Piparo continua affermando che le sue alte aspettative sono dovute anche alla bravura di tutti gli altri artisti presenti sul palco, attori capaci di muoversi armonicamente tra le scenografie western di Teresa Caruso, cantando e danzandonelle coreografie di Roberto Croce.

I sei fratelli sfidano il palcoscenico come fossero un tutt’uno; armoniosi e uniti occupano la scena quasi rubandola agli anch’essi eccellenti protagonisti.

La Lanfranchi si afferma nel ruolo di prima donna, graziosa ma con carattere balla e canta armoniosamente, lo stesso vale per Montrucchio che mai come in quest’occasione può vantare di aver vinto come “Grande Fratello”.

Anche gli elementi dell’orchestra dal vivo sono volutamente sette, come i fratelli e le rispettive spose, diretti dal Maestro Emanuele Friello, che per l’occasione porta in scena non solo le meravigliose musiche riadattate in lingua italiana, ma anchequattro brani inediti.

Uno spettacolo riuscito quasi perfettamente, peccato per un piccolo problema di audio all’inizio del primo tempo e per le immagini spesso non centrate dal proiettore.
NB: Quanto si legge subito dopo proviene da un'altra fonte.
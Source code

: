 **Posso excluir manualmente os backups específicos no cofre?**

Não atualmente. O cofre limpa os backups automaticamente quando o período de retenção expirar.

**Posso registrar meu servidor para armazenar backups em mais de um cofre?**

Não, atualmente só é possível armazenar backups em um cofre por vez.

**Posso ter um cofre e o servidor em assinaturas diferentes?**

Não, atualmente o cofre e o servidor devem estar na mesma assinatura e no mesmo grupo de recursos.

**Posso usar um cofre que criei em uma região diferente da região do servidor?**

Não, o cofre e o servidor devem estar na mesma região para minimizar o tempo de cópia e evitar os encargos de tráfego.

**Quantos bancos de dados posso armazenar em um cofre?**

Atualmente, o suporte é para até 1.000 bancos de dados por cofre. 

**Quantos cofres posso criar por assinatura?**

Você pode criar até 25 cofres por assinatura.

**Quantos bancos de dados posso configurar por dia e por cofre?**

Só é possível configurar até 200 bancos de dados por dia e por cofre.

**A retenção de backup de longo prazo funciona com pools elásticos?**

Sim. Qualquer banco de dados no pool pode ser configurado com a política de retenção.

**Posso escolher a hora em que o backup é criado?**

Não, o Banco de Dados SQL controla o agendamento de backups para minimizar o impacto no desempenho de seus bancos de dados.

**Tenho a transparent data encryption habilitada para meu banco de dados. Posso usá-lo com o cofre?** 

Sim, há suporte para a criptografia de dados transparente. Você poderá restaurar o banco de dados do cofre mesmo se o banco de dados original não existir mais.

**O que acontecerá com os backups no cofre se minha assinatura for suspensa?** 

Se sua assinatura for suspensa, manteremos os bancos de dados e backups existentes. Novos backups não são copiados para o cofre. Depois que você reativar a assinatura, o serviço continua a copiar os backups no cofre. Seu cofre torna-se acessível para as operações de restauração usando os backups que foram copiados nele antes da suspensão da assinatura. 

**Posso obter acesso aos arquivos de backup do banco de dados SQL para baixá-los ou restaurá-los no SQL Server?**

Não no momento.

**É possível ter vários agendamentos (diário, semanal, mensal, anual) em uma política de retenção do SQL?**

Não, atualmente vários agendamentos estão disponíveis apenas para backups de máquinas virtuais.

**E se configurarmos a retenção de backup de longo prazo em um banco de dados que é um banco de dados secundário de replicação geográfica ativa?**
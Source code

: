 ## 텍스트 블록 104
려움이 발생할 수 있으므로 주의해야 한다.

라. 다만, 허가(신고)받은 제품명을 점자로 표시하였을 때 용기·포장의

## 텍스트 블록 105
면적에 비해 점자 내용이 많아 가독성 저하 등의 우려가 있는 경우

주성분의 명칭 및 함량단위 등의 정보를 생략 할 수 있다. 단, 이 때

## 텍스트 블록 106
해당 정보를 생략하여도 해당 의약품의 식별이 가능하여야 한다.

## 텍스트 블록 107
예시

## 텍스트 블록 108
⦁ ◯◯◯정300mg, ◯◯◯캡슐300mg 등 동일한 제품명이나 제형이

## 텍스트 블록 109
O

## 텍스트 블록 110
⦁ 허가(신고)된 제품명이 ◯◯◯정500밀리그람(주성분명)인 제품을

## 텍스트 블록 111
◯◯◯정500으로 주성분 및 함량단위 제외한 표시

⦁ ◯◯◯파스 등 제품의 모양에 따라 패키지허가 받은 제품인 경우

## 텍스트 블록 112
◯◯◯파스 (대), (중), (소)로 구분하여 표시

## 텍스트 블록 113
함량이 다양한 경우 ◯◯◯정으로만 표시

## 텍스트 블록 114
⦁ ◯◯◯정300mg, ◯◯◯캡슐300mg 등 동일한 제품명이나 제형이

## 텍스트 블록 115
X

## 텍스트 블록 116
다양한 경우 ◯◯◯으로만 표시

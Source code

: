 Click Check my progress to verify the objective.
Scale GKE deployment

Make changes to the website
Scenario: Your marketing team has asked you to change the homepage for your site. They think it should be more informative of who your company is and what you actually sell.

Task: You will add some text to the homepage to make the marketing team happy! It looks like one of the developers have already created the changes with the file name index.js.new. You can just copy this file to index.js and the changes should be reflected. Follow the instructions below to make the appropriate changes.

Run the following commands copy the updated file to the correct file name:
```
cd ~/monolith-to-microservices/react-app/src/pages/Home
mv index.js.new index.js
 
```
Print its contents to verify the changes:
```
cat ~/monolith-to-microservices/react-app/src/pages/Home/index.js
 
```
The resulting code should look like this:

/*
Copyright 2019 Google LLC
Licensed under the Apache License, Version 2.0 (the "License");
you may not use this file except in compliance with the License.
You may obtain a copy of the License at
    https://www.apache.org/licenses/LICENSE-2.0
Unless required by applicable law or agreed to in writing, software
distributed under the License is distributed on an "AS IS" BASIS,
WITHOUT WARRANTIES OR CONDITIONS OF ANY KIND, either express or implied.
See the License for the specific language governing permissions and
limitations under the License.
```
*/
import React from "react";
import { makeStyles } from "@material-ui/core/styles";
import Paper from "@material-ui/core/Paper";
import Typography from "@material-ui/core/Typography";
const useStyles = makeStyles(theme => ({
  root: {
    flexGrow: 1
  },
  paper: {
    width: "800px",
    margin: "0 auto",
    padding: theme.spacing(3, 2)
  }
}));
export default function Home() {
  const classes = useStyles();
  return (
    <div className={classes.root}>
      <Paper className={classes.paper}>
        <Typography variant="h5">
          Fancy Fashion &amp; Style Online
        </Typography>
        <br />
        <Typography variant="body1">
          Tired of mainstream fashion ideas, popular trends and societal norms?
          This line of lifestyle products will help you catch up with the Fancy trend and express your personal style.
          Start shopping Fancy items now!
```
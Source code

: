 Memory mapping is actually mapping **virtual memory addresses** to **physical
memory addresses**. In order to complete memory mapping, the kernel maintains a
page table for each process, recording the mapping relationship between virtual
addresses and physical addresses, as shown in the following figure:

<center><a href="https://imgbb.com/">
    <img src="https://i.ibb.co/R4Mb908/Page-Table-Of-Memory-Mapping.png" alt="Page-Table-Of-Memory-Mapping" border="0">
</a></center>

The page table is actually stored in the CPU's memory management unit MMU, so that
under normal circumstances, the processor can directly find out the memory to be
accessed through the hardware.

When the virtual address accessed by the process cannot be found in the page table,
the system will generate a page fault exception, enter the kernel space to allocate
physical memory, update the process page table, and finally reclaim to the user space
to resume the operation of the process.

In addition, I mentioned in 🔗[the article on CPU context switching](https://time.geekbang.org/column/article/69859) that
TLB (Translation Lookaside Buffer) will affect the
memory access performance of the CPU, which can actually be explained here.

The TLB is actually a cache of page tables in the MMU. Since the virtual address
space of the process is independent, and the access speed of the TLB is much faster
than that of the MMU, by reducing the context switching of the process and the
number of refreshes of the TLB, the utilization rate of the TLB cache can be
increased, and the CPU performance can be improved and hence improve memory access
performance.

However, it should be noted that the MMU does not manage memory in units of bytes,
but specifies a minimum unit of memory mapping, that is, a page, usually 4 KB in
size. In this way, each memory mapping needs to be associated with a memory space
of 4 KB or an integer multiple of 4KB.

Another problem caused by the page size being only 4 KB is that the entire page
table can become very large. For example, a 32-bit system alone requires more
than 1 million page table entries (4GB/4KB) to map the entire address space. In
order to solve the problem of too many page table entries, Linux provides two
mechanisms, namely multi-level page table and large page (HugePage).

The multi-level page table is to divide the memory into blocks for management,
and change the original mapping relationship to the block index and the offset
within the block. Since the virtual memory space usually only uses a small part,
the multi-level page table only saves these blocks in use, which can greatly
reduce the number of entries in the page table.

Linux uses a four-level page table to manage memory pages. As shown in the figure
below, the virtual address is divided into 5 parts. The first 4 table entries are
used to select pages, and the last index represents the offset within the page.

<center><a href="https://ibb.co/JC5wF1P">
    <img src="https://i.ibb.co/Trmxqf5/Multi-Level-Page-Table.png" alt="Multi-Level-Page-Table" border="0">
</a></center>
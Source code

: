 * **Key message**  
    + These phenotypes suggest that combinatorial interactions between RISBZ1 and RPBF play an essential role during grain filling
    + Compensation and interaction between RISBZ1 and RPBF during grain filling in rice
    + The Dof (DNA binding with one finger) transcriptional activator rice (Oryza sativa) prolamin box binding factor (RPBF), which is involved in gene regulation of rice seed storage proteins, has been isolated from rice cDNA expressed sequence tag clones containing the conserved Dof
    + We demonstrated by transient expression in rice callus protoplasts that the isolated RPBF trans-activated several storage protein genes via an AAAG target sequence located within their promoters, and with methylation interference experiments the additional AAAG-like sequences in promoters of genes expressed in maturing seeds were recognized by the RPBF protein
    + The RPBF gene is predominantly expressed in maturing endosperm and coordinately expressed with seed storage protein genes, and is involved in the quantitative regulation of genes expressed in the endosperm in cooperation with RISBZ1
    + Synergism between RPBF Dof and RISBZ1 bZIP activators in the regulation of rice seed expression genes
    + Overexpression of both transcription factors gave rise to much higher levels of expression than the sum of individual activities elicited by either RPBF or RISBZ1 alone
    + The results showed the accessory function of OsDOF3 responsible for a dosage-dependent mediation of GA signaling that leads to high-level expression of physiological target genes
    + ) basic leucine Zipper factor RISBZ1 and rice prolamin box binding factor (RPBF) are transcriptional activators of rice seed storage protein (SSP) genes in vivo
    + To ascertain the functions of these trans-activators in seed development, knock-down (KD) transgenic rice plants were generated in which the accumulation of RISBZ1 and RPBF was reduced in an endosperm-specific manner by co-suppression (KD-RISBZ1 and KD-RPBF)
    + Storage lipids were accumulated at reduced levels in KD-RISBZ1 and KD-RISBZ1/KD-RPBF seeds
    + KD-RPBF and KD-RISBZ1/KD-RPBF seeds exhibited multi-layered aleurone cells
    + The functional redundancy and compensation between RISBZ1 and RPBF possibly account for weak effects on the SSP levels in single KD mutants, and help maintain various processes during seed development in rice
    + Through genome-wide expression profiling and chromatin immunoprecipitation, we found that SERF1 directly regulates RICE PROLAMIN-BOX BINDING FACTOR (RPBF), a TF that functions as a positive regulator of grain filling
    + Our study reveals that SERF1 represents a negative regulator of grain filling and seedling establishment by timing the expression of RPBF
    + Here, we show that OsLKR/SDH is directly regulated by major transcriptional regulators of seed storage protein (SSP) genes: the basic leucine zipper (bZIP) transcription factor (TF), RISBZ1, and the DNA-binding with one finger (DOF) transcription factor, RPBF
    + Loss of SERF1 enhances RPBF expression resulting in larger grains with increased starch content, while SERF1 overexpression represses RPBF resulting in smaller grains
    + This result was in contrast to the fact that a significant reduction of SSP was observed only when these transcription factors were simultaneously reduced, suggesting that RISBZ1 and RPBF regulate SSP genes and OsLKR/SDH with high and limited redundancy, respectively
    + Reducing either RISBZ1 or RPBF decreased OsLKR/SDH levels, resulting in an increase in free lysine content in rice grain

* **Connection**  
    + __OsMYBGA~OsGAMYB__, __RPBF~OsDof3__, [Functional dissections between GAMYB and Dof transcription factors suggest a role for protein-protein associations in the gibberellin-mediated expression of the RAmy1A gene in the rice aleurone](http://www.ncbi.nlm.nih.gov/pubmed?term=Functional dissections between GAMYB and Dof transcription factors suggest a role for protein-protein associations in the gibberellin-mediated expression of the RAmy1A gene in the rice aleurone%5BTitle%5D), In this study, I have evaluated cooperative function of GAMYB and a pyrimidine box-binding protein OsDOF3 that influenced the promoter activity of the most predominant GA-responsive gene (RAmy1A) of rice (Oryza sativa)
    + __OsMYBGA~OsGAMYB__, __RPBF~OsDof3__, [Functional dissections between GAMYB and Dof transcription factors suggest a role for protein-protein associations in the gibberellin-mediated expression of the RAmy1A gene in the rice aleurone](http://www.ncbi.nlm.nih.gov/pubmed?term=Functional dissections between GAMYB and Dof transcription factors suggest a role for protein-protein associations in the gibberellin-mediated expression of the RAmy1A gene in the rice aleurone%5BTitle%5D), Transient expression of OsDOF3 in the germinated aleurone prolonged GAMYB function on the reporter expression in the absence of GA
Adamo, maggiore di sette fratelli, decide di trovare una moglie che si prenda cura di lui e dei più piccoli. Milly, accettando di sposare il primogenito non sapeva di andare in contro a degli esseri rozzi e solitari. Un avvincente percorso intrapreso dalla ragazza porterà i sette fratelli a diventare degli uomini migliori…dei mariti, e chissà forse anche dei padri.